*TRY IT:*
Once you find the line containing "commands in parallel||" in the data below, copy it and each following line exactly, up to and including the line containing "and WebRTC calls||", and nothing else.

*RECORD EXCERPTS:*
================================

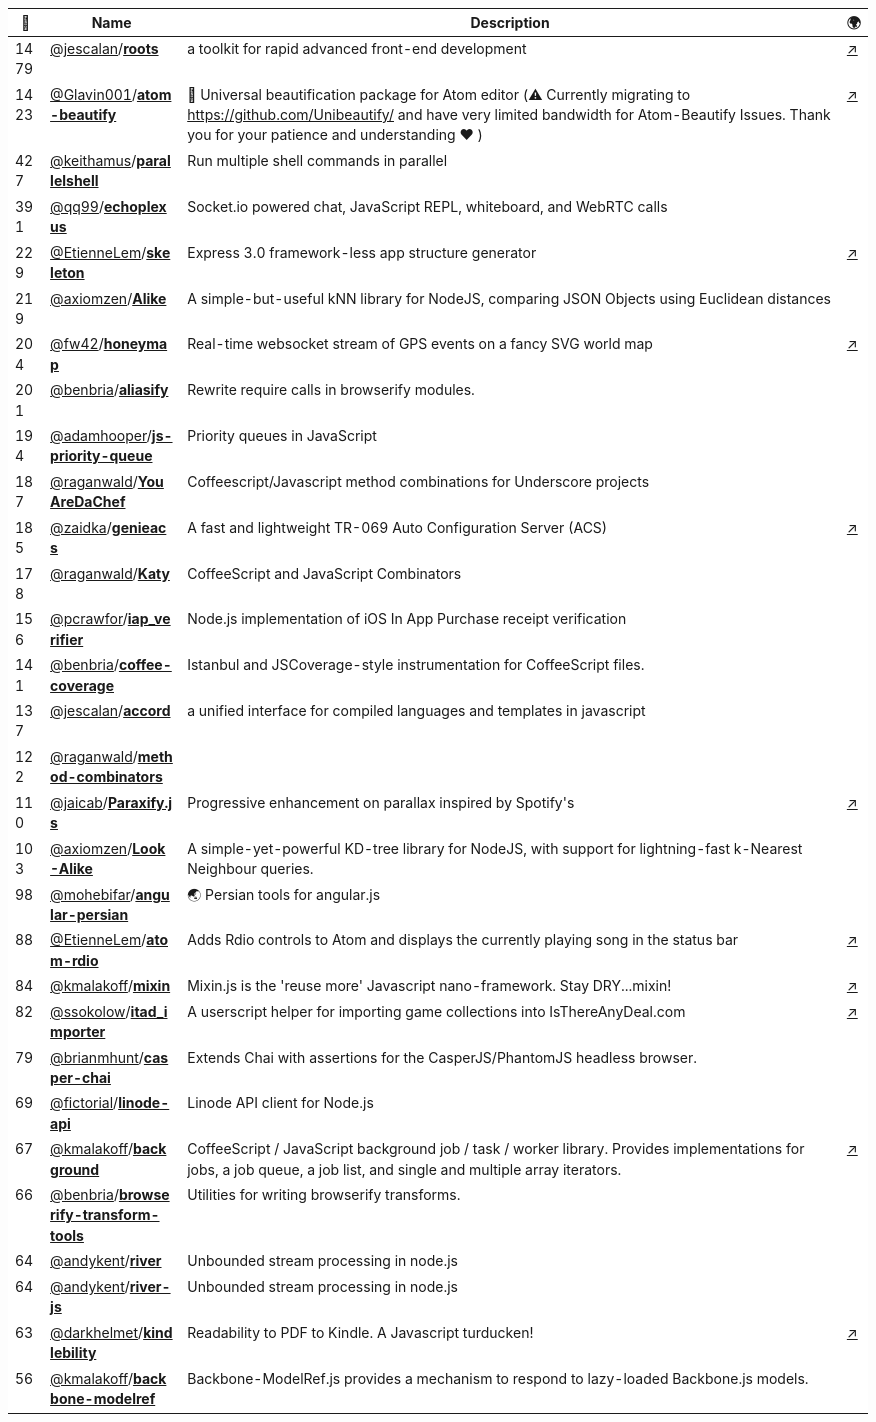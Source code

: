 |:star2: | Name | Description | 🌍|
|---|---|---|---|
|1479|[@jescalan](https://github.com/jescalan)/[**roots**](https://github.com/jescalan/roots)|a toolkit for rapid advanced front-end development|[:arrow_upper_right:](http://roots.netlify.com/)|
|1423|[@Glavin001](https://github.com/Glavin001)/[**atom-beautify**](https://github.com/Glavin001/atom-beautify)|:lipstick: Universal beautification package for Atom editor (:warning: Currently migrating to https://github.com/Unibeautify/ and have very limited bandwidth for Atom-Beautify Issues. Thank you for your patience and understanding :heart: )|[:arrow_upper_right:](http://unibeautify.com/)|
|427|[@keithamus](https://github.com/keithamus)/[**parallelshell**](https://github.com/keithamus/parallelshell)|Run multiple shell commands in parallel||
|391|[@qq99](https://github.com/qq99)/[**echoplexus**](https://github.com/qq99/echoplexus)|Socket.io powered chat, JavaScript REPL, whiteboard, and WebRTC calls||
|229|[@EtienneLem](https://github.com/EtienneLem)/[**skeleton**](https://github.com/EtienneLem/skeleton)|Express 3.0 framework-less app structure generator|[:arrow_upper_right:](http://etiennelem.github.com/skeleton)|
|219|[@axiomzen](https://github.com/axiomzen)/[**Alike**](https://github.com/axiomzen/Alike)|A simple-but-useful kNN library for NodeJS, comparing JSON Objects using Euclidean distances||
|204|[@fw42](https://github.com/fw42)/[**honeymap**](https://github.com/fw42/honeymap)|Real-time websocket stream of GPS events on a fancy SVG world map|[:arrow_upper_right:](http://map.honeynet.org/)|
|201|[@benbria](https://github.com/benbria)/[**aliasify**](https://github.com/benbria/aliasify)|Rewrite require calls in browserify modules.||
|194|[@adamhooper](https://github.com/adamhooper)/[**js-priority-queue**](https://github.com/adamhooper/js-priority-queue)|Priority queues in JavaScript||
|187|[@raganwald](https://github.com/raganwald)/[**YouAreDaChef**](https://github.com/raganwald/YouAreDaChef)|Coffeescript/Javascript method combinations for Underscore projects||
|185|[@zaidka](https://github.com/zaidka)/[**genieacs**](https://github.com/zaidka/genieacs)|A fast and lightweight TR-069 Auto Configuration Server (ACS)|[:arrow_upper_right:](https://genieacs.com)|
|178|[@raganwald](https://github.com/raganwald)/[**Katy**](https://github.com/raganwald/Katy)|CoffeeScript and JavaScript Combinators||
|156|[@pcrawfor](https://github.com/pcrawfor)/[**iap_verifier**](https://github.com/pcrawfor/iap_verifier)|Node.js implementation of iOS In App Purchase receipt verification||
|141|[@benbria](https://github.com/benbria)/[**coffee-coverage**](https://github.com/benbria/coffee-coverage)|Istanbul and JSCoverage-style instrumentation for CoffeeScript files.||
|137|[@jescalan](https://github.com/jescalan)/[**accord**](https://github.com/jescalan/accord)|a unified interface for compiled languages and templates in javascript||
|122|[@raganwald](https://github.com/raganwald)/[**method-combinators**](https://github.com/raganwald/method-combinators)|||
|110|[@jaicab](https://github.com/jaicab)/[**Paraxify.js**](https://github.com/jaicab/Paraxify.js)|Progressive enhancement on parallax inspired by Spotify's|[:arrow_upper_right:](http://jaicab.com/Paraxify.js/)|
|103|[@axiomzen](https://github.com/axiomzen)/[**Look-Alike**](https://github.com/axiomzen/Look-Alike)|A simple-yet-powerful KD-tree library for NodeJS, with support for lightning-fast k-Nearest Neighbour queries.||
|98|[@mohebifar](https://github.com/mohebifar)/[**angular-persian**](https://github.com/mohebifar/angular-persian)|:earth_asia: Persian tools for angular.js||
|88|[@EtienneLem](https://github.com/EtienneLem)/[**atom-rdio**](https://github.com/EtienneLem/atom-rdio)|Adds Rdio controls to Atom and displays the currently playing song in the status bar|[:arrow_upper_right:](https://atom.io/packages/Rdio)|
|84|[@kmalakoff](https://github.com/kmalakoff)/[**mixin**](https://github.com/kmalakoff/mixin)|Mixin.js is the 'reuse more' Javascript nano-framework. Stay DRY...mixin!|[:arrow_upper_right:](http://braincode.tumblr.com/post/11026285083/mixin-js-the-javascript-nano-framework)|
|82|[@ssokolow](https://github.com/ssokolow)/[**itad_importer**](https://github.com/ssokolow/itad_importer)|A userscript helper for importing game collections into IsThereAnyDeal.com|[:arrow_upper_right:](https://greasyfork.org/en/scripts/13887-isthereanydeal-com-collection-importer)|
|79|[@brianmhunt](https://github.com/brianmhunt)/[**casper-chai**](https://github.com/brianmhunt/casper-chai)|Extends Chai with assertions for the CasperJS/PhantomJS headless browser.||
|69|[@fictorial](https://github.com/fictorial)/[**linode-api**](https://github.com/fictorial/linode-api)|Linode API client for Node.js||
|67|[@kmalakoff](https://github.com/kmalakoff)/[**background**](https://github.com/kmalakoff/background)|CoffeeScript / JavaScript background job / task / worker library. Provides implementations for jobs, a job queue, a job list, and single and multiple array iterators.|[:arrow_upper_right:](http://braincode.tumblr.com/post/9449127004/background-js)|
|66|[@benbria](https://github.com/benbria)/[**browserify-transform-tools**](https://github.com/benbria/browserify-transform-tools)|Utilities for writing browserify transforms.||
|64|[@andykent](https://github.com/andykent)/[**river**](https://github.com/andykent/river)|Unbounded stream processing in node.js||
|64|[@andykent](https://github.com/andykent)/[**river-js**](https://github.com/andykent/river-js)|Unbounded stream processing in node.js||
|63|[@darkhelmet](https://github.com/darkhelmet)/[**kindlebility**](https://github.com/darkhelmet/kindlebility)|Readability to PDF to Kindle. A Javascript turducken!|[:arrow_upper_right:](http://kindlebility.darkhax.com/)|
|56|[@kmalakoff](https://github.com/kmalakoff)/[**backbone-modelref**](https://github.com/kmalakoff/backbone-modelref)|Backbone-ModelRef.js provides a mechanism to respond to lazy-loaded Backbone.js models.||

================================

*TASK SOLUTION:*
|427|[@keithamus](https://github.com/keithamus)/[**parallelshell**](https://github.com/keithamus/parallelshell)|Run multiple shell commands in parallel||
|391|[@qq99](https://github.com/qq99)/[**echoplexus**](https://github.com/qq99/echoplexus)|Socket.io powered chat, JavaScript REPL, whiteboard, and WebRTC calls||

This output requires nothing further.